# lightning generator



## littledonny (Nov 6, 2008)

Is it possible to store lightning strike energy in capacitor bays in order to provide electricity?


----------



## northernontario (Oct 29, 2008)

It would be very difficult.

From wikipedia... Lightning - Wikipedia, the free encyclopedia
_"An average bolt of lightning carries an electric current of 40 kiloamperes (kA), and transfers a charge of five coulombs and 500 MJ. Large bolts of lightning can carry up to 120 kA and 350 coulombs[1]. The voltage depends on the length of the bolt, with the dielectric breakdown of air being three million volts per metre; this works out to approximately one gigavolt (one thousand million volts) for a 300 m (1000 ft) lightning bolt. With an electric current of 100 kA, this gives a power of 100 terawatts. "_

So, you need a system capable of absorbing all of that power in an instant, convert it to the voltage necessary for your storage system, and store it... all in a VERY short period of time. And unless you've got a nice tall tower to ensure your feeder is the highest point for miles around, you can't gaurantee lightening strikes.

Then there's the problem of long periods between thunder storms.


----------



## solaceofwinter (Oct 29, 2008)

i always wanted to look into this. i had an idea to make it work but dont know if it could or not...
what if you had multiple points that would 'absorb' the energy.

just imagine a long 'pole' <--|-----|-----|------|------|------|---->
the energy could travel along the horizontal line and have multiple points (the vertical points) that would asborb from it. almost like leaching off the main line.
In my head it would be like a veins in your body or like watering a garden. several points feed off the main supply and retain the energy because it wasnt such an abrupt amount of power at once.

even better and i just thought of this, what if you had a system that would divide the energy into many points. imagine a system that looked much like a plant all the way down to the roots. it would just work opposite how a plant does.

I dont know if that would work or if there is something that could make a system like those work.
hopefully i didnt just invent something that someone else will steal and use and make millions off my idea(s) lol!


at least i get an A for effort right?


----------



## KC8UXU (Oct 22, 2008)

Dr. Frankenstien?

Certainly an interesting concept.


----------



## Tex (Oct 31, 2008)

The amount of voltage and subsequent current would be almost impossible to harness. Even if you could, getting the lightning to strike your lightning rod would be costly and possibly dangerous. It wouldn't happen often enough to make it worth your while.

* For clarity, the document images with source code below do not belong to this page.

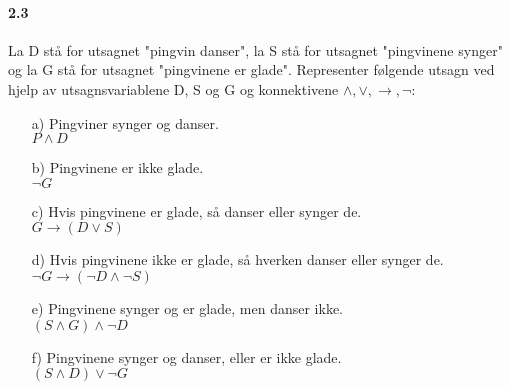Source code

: \documentclass[12pt, norsk, a4paper]{article}
\begin{document}
\paragraph*{2.3} La D stå for utsagnet "pingvin danser", la S stå for utsagnet "pingvinene synger" og la G stå for utsagnet "pingvinene er glade". Representer følgende utsagn ved hjelp av utsagnsvariablene D, S og G og konnektivene $\wedge, \vee, \rightarrow, \neg$:
\begin{itemize}
\item[a)] Pingviner synger og danser. \\

$P \wedge D$

\item[b)] Pingvinene er ikke glade. \\

$\neg G$

\item[c)] Hvis pingvinene er glade, så danser eller synger de. \\

$G \rightarrow (D \vee S)$

\item[d)] Hvis pingvinene ikke er glade, så hverken danser eller synger de. \\

$\neg G \rightarrow (\neg D \wedge \neg S)$

\item[e)] Pingvinene synger og er glade, men danser ikke. \\

$(S \wedge G) \wedge \neg D$

\item[f)] Pingvinene synger og danser, eller er ikke glade. \\

$(S \wedge D) \vee \neg G$
\end{itemize}
\end{document}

I saw a show where they were testing how safe a person was in a car during a lightning strike. It might have been Mythbusters. They would shoot a grounded steel cable into storm clouds to attract lightning. That or a large grounded tower would be necessary and would make it cost prohibitive.


----------



## slimeyjoe (Nov 7, 2008)

You know you could possibly produce artificial conditions that could make the lightning strike even without rain I thought it was attracted to nitrogen or some kind of charge right? Can capacitor bays even store a terrawatt, how big would that have to be? Would nano-mesh capacitors be more effective than plate capacitors?


----------



## vickers (Jan 16, 2013)

1.21 Gigawatts?!?!?!?!?!?!?!?!?!?!?!


----------